T-Bird vit et travaille dans cette ville où l’insouciance n’est pas de mise ; où règnent la loi des gangs : les mexicains, les Hell’s Angels ; où les accidents de chantier – et les autres - sont légions ; où la violence et les morts n’impressionnent même plus les gamins. Une ville où les gens comme lui vivent dans des caravanes, quand ils ont la chance d’en posséder une.
C’est une vie sinistre, une vie de galère, mais c’est une existence où le mot solidarité est bien réel, cette solidarité entre potes, entre losers. Ensemble contre la vie, contre l’injustice, contre la connerie quand l’un d’entre aux va trop loin et surtout contre ceux qui se permettraient bien de donner des leçons à ces hommes à qui la vie n’a plus grand-chose à prendre, s’ils en avaient le courage.
Une entraide qui aide à rester debout, qui donne la force d’être un homme et de relever la tête avec fierté.
Entre les boulots, pire les uns que les autres ; les nanas qui se tirent quand passe quelqu’un de mieux et qui extorquent des pensions alimentaires à vie ; la violence quotidienne ; la famille qui n’est pas la vraie famille ; T-Bird arrive malgré tout à voir de la beauté là où tout un chacun ne verrait que du désespoir. C’est un homme épris de musique, notamment de jazz. Lui-même joueur de trompette, comme son père – qui n’est pas son vrai père - et son grand-père, c’est une façon pour lui d’exprimer la beauté, la poésie, la douleur aussi.
« …il a pressé ses lèvres sur l’embouchure et soufflé, soufflé sa force et ses angoisses, son amour, son désir et sa volonté de faire face, cette force qui faisait de lui ce qu’il était, ce qu’il avait été et ce qu’il serait à l’avenir, la force d’un homme qui ne s’enracine nulle part, mais au contraire se dissémine dans le bitume du monde… »
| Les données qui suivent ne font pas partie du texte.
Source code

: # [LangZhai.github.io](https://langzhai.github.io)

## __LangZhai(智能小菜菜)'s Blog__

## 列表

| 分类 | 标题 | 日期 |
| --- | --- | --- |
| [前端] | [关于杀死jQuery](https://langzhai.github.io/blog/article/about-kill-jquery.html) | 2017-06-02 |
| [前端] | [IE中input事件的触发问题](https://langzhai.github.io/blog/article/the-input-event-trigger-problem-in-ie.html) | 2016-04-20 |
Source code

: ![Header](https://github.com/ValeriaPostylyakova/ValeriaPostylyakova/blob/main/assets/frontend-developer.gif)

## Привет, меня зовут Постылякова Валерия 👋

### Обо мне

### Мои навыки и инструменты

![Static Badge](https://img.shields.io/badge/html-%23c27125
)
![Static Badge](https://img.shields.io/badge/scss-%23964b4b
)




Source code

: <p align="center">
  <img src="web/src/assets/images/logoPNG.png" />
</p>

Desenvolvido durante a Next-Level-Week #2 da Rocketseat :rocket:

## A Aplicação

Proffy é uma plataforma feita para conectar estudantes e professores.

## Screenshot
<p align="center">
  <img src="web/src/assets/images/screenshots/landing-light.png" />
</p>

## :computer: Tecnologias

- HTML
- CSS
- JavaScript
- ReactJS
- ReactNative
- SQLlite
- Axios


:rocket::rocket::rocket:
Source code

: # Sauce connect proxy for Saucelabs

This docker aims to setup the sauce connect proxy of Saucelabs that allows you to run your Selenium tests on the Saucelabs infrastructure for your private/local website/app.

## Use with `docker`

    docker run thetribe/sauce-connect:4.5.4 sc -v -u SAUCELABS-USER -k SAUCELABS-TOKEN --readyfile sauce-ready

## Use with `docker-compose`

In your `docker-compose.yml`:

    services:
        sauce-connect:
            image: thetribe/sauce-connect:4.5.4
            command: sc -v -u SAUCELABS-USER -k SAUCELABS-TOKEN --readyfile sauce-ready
Si ce jeune homme, ce « guerrier de l’endurance », comme il se définit lui-même, semble subir jour après jour les aléas d’une vie sordide faite de violence, de misère et de puanteur, il n’aspire qu’aux rêves de tout un chacun : un travail qui ne serait pas un travail de force ou une abomination pour l’odorat ou pour la peau, une femme gentille qui l’aimerait vraiment, un enfant bien à lui, une vraie maison…
Pour ma part cette lecture n’était pas gagnée au départ, mais T-Bird a su se faire admettre au fil des pages, petit à petit, et je me suis même surprise à l’apprécier pour ce qu’il est : sous ses allures de gros dur lucide et indifférent, sa sensibilité est là, pas si profondément enfouie…
Un roman qui ne change rien au monde qui nous entoure mais qui le raconte sans ambages, sans filtres.
A lire pour l’ambiance, extrêmement bien rendue.